--- Task to complete ---
Would you repeat each of the lines below exactly?

(Plain-text document sources)

-------

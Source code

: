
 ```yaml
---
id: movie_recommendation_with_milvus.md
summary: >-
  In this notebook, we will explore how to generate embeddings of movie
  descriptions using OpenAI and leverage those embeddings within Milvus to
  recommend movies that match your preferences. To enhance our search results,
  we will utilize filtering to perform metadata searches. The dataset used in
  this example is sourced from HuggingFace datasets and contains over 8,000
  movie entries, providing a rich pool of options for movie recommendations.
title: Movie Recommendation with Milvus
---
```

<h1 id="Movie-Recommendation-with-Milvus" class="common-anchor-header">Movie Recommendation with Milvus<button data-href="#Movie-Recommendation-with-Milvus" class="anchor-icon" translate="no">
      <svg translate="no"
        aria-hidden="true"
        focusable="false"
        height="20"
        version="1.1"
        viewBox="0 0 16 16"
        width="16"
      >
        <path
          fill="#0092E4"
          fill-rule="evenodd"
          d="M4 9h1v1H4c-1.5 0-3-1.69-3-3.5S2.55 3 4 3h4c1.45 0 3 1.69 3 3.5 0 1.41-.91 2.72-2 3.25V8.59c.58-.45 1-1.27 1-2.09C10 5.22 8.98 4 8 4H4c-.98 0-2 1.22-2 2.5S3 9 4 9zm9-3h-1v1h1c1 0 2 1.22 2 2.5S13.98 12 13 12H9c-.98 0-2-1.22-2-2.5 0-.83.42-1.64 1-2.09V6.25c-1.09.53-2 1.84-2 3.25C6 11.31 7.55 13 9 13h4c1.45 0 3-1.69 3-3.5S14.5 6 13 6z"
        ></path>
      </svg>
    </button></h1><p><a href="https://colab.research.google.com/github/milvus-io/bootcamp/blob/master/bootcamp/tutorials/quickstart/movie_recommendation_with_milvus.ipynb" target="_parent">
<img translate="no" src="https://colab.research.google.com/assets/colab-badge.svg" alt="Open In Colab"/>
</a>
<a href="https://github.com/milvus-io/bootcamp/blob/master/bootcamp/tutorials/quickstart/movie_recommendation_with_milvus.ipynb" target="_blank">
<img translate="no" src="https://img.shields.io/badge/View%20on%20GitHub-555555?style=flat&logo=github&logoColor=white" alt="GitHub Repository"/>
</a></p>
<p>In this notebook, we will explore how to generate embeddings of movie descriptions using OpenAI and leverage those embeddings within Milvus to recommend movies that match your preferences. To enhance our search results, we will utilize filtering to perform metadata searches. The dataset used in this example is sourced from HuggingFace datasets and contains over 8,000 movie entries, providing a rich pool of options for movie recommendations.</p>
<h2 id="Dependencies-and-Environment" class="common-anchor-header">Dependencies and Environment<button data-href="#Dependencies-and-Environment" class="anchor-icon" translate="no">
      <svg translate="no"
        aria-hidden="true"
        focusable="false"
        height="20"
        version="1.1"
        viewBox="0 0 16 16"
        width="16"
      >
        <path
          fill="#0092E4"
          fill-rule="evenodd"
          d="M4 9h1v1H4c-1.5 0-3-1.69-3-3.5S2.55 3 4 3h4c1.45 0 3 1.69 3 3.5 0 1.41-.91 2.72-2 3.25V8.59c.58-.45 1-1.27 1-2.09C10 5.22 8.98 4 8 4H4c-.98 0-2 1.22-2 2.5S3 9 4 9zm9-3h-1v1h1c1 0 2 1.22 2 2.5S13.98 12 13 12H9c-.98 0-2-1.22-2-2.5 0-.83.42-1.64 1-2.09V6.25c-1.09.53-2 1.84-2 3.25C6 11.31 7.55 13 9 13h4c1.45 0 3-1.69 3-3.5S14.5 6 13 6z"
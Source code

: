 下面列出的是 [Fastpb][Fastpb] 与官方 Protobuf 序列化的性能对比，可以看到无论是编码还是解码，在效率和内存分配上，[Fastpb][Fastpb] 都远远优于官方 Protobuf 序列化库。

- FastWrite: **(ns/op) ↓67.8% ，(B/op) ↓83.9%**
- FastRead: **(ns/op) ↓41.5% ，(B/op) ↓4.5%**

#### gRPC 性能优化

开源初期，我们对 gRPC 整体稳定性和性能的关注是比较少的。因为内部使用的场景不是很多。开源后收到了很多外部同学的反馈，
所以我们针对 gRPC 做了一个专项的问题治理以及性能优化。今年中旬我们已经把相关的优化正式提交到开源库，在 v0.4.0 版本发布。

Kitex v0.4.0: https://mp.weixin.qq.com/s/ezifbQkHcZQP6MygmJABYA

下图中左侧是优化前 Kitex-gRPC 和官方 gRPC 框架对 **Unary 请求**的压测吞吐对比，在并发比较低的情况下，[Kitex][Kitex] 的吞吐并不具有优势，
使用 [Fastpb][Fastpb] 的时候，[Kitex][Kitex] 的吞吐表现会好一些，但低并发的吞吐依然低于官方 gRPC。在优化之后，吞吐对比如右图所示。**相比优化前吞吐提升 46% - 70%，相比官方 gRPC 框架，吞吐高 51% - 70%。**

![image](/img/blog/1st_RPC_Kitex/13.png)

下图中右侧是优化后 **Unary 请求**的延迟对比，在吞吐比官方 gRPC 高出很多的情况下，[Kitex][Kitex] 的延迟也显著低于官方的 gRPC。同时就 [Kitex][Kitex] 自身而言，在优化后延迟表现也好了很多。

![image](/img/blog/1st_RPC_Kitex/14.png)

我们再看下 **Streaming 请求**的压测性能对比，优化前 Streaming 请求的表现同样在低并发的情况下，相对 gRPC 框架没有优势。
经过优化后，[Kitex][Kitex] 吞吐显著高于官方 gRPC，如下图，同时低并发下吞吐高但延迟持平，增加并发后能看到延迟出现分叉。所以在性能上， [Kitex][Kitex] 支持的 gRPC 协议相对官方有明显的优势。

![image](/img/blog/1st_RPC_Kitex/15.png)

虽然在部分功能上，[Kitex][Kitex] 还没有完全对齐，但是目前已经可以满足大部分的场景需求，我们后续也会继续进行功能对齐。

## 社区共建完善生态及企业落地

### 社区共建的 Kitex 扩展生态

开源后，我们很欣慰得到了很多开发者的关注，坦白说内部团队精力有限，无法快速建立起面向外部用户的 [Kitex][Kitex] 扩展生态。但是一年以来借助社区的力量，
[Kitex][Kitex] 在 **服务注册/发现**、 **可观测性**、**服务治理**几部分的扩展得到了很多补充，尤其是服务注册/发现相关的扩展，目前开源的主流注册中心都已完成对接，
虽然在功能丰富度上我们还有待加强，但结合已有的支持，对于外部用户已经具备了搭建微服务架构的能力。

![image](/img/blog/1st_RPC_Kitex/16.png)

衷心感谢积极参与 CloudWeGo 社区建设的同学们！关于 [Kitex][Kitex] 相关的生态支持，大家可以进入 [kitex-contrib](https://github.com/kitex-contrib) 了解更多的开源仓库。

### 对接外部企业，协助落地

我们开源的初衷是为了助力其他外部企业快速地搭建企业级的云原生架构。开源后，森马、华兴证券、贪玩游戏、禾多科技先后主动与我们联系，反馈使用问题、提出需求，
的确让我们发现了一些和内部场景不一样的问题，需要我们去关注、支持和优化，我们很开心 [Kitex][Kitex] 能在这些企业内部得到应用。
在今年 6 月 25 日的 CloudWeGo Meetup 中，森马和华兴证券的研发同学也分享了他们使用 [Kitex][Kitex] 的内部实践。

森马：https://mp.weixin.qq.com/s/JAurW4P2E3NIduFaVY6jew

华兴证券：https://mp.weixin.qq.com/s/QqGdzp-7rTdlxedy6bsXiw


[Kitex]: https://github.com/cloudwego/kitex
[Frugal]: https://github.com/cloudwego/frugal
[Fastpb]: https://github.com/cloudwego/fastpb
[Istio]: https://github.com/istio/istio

-------

--- Written response ---
Source code

:
 ```yaml
---
id: movie_recommendation_with_milvus.md
summary: >-
  In this notebook, we will explore how to generate embeddings of movie
  descriptions using OpenAI and leverage those embeddings within Milvus to
  recommend movies that match your preferences. To enhance our search results,
  we will utilize filtering to perform metadata searches. The dataset used in
  this example is sourced from HuggingFace datasets and contains over 8,000
  movie entries, providing a rich pool of options for movie recommendations.
title: Movie Recommendation with Milvus
---
```

<h1 id="Movie-Recommendation-with-Milvus" class="common-anchor-header">Movie Recommendation with Milvus<button data-href="#Movie-Recommendation-with-Milvus" class="anchor-icon" translate="no">
      <svg translate="no"
        aria-hidden="true"
        focusable="false"
        height="20"
        version="1.1"
        viewBox="0 0 16 16"
        width="16"
      >
        <path
          fill="#0092E4"
          fill-rule="evenodd"
          d="M4 9h1v1H4c-1.5 0-3-1.69-3-3.5S2.55 3 4 3h4c1.45 0 3 1.69 3 3.5 0 1.41-.91 2.72-2 3.25V8.59c.58-.45 1-1.27 1-2.09C10 5.22 8.98 4 8 4H4c-.98 0-2 1.22-2 2.5S3 9 4 9zm9-3h-1v1h1c1 0 2 1.22 2 2.5S13.98 12 13 12H9c-.98 0-2-1.22-2-2.5 0-.83.42-1.64 1-2.09V6.25c-1.09.53-2 1.84-2 3.25C6 11.31 7.55 13 9 13h4c1.45 0 3-1.69 3-3.5S14.5 6 13 6z"
        ></path>
      </svg>
    </button></h1><p><a href="https://colab.research.google.com/github/milvus-io/bootcamp/blob/master/bootcamp/tutorials/quickstart/movie_recommendation_with_milvus.ipynb" target="_parent">
<img translate="no" src="https://colab.research.google.com/assets/colab-badge.svg" alt="Open In Colab"/>
</a>
<a href="https://github.com/milvus-io/bootcamp/blob/master/bootcamp/tutorials/quickstart/movie_recommendation_with_milvus.ipynb" target="_blank">
<img translate="no" src="https://img.shields.io/badge/View%20on%20GitHub-555555?style=flat&logo=github&logoColor=white" alt="GitHub Repository"/>
</a></p>
<p>In this notebook, we will explore how to generate embeddings of movie descriptions using OpenAI and leverage those embeddings within Milvus to recommend movies that match your preferences. To enhance our search results, we will utilize filtering to perform metadata searches. The dataset used in this example is sourced from HuggingFace datasets and contains over 8,000 movie entries, providing a rich pool of options for movie recommendations.</p>
<h2 id="Dependencies-and-Environment" class="common-anchor-header">Dependencies and Environment<button data-href="#Dependencies-and-Environment" class="anchor-icon" translate="no">
      <svg translate="no"
        aria-hidden="true"
        focusable="false"
        height="20"
        version="1.1"
        viewBox="0 0 16 16"
        width="16"
      >
        <path
          fill="#0092E4"
          fill-rule="evenodd"
          d="M4 9h1v1H4c-1.5 0-3-1.69-3-3.5S2.55 3 4 3h4c1.45 0 3 1.69 3 3.5 0 1.41-.91 2.72-2 3.25V8.59c.58-.45 1-1.27 1-2.09C10 5.22 8.98 4 8 4H4c-.98 0-2 1.22-2 2.5S3 9 4 9zm9-3h-1v1h1c1 0 2 1.22 2 2.5S13.98 12 13 12H9c-.98 0-2-1.22-2-2.5 0-.83.42-1.64 1-2.09V6.25c-1.09.53-2 1.84-2 3.25C6 11.31 7.55 13 9 13h4c1.45 0 3-1.69 3-3.5S14.5 6 13 6z"
Source code

: 下面列出的是 [Fastpb][Fastpb] 与官方 Protobuf 序列化的性能对比，可以看到无论是编码还是解码，在效率和内存分配上，[Fastpb][Fastpb] 都远远优于官方 Protobuf 序列化库。

- FastWrite: **(ns/op) ↓67.8% ，(B/op) ↓83.9%**
- FastRead: **(ns/op) ↓41.5% ，(B/op) ↓4.5%**

#### gRPC 性能优化

开源初期，我们对 gRPC 整体稳定性和性能的关注是比较少的。因为内部使用的场景不是很多。开源后收到了很多外部同学的反馈，
所以我们针对 gRPC 做了一个专项的问题治理以及性能优化。今年中旬我们已经把相关的优化正式提交到开源库，在 v0.4.0 版本发布。

Kitex v0.4.0: https://mp.weixin.qq.com/s/ezifbQkHcZQP6MygmJABYA

下图中左侧是优化前 Kitex-gRPC 和官方 gRPC 框架对 **Unary 请求**的压测吞吐对比，在并发比较低的情况下，[Kitex][Kitex] 的吞吐并不具有优势，
使用 [Fastpb][Fastpb] 的时候，[Kitex][Kitex] 的吞吐表现会好一些，但低并发的吞吐依然低于官方 gRPC。在优化之后，吞吐对比如右图所示。**相比优化前吞吐提升 46% - 70%，相比官方 gRPC 框架，吞吐高 51% - 70%。**

![image](/img/blog/1st_RPC_Kitex/13.png)

下图中右侧是优化后 **Unary 请求**的延迟对比，在吞吐比官方 gRPC 高出很多的情况下，[Kitex][Kitex] 的延迟也显著低于官方的 gRPC。同时就 [Kitex][Kitex] 自身而言，在优化后延迟表现也好了很多。

![image](/img/blog/1st_RPC_Kitex/14.png)

我们再看下 **Streaming 请求**的压测性能对比，优化前 Streaming 请求的表现同样在低并发的情况下，相对 gRPC 框架没有优势。
经过优化后，[Kitex][Kitex] 吞吐显著高于官方 gRPC，如下图，同时低并发下吞吐高但延迟持平，增加并发后能看到延迟出现分叉。所以在性能上， [Kitex][Kitex] 支持的 gRPC 协议相对官方有明显的优势。

![image](/img/blog/1st_RPC_Kitex/15.png)

虽然在部分功能上，[Kitex][Kitex] 还没有完全对齐，但是目前已经可以满足大部分的场景需求，我们后续也会继续进行功能对齐。

## 社区共建完善生态及企业落地

### 社区共建的 Kitex 扩展生态

开源后，我们很欣慰得到了很多开发者的关注，坦白说内部团队精力有限，无法快速建立起面向外部用户的 [Kitex][Kitex] 扩展生态。但是一年以来借助社区的力量，
[Kitex][Kitex] 在 **服务注册/发现**、 **可观测性**、**服务治理**几部分的扩展得到了很多补充，尤其是服务注册/发现相关的扩展，目前开源的主流注册中心都已完成对接，
虽然在功能丰富度上我们还有待加强，但结合已有的支持，对于外部用户已经具备了搭建微服务架构的能力。

![image](/img/blog/1st_RPC_Kitex/16.png)

衷心感谢积极参与 CloudWeGo 社区建设的同学们！关于 [Kitex][Kitex] 相关的生态支持，大家可以进入 [kitex-contrib](https://github.com/kitex-contrib) 了解更多的开源仓库。

### 对接外部企业，协助落地

我们开源的初衷是为了助力其他外部企业快速地搭建企业级的云原生架构。开源后，森马、华兴证券、贪玩游戏、禾多科技先后主动与我们联系，反馈使用问题、提出需求，
的确让我们发现了一些和内部场景不一样的问题，需要我们去关注、支持和优化，我们很开心 [Kitex][Kitex] 能在这些企业内部得到应用。
在今年 6 月 25 日的 CloudWeGo Meetup 中，森马和华兴证券的研发同学也分享了他们使用 [Kitex][Kitex] 的内部实践。

森马：https://mp.weixin.qq.com/s/JAurW4P2E3NIduFaVY6jew

华兴证券：https://mp.weixin.qq.com/s/QqGdzp-7rTdlxedy6bsXiw


[Kitex]: https://github.com/cloudwego/kitex
[Frugal]: https://github.com/cloudwego/frugal
[Fastpb]: https://github.com/cloudwego/fastpb
[Istio]: https://github.com/istio/istio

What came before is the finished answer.